*Description of the task:* Give the number of lines below that contain "documentclass", with no other output.

Plain-text document sources:
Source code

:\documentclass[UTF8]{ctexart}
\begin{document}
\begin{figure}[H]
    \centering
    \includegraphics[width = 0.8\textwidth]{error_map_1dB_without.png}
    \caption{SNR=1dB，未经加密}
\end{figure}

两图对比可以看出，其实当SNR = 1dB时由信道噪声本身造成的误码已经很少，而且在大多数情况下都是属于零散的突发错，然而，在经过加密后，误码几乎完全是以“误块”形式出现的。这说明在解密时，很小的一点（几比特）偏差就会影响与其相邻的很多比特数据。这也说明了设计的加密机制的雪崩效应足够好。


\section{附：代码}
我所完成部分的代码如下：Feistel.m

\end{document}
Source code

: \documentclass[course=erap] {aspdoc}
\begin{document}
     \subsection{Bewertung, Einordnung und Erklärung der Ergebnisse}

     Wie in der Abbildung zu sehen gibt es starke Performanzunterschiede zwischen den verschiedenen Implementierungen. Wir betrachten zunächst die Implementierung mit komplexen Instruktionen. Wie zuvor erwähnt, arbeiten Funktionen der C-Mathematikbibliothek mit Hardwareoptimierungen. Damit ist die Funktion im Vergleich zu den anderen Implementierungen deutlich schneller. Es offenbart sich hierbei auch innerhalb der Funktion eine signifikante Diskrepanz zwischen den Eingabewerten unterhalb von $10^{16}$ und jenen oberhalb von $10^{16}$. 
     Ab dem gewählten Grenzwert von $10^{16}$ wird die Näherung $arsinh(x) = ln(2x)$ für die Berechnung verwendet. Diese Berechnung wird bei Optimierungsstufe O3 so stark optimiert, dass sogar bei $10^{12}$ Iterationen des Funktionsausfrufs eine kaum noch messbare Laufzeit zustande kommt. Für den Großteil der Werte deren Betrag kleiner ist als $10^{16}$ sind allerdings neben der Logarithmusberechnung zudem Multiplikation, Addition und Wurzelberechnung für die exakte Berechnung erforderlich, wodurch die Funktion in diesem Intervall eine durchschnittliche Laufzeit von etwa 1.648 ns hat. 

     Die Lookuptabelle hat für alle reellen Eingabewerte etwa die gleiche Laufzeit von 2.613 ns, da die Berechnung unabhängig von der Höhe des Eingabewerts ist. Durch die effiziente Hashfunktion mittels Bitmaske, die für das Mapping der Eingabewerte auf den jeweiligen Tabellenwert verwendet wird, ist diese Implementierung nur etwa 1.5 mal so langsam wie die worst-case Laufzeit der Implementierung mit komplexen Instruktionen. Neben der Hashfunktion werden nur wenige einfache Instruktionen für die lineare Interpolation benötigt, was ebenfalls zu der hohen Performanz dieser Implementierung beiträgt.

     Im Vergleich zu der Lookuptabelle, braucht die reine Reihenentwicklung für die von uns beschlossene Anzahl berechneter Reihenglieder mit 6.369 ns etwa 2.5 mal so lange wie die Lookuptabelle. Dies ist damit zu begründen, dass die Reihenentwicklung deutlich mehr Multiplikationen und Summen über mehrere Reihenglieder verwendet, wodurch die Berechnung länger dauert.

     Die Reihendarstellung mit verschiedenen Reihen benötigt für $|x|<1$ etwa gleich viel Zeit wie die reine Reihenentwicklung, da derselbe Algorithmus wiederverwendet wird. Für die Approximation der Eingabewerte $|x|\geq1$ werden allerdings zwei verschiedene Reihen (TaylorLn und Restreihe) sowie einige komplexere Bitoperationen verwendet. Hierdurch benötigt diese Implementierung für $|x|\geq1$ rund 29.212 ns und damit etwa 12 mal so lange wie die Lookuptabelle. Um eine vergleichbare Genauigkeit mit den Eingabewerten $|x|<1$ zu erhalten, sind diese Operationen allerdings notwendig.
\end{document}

*Response:* 2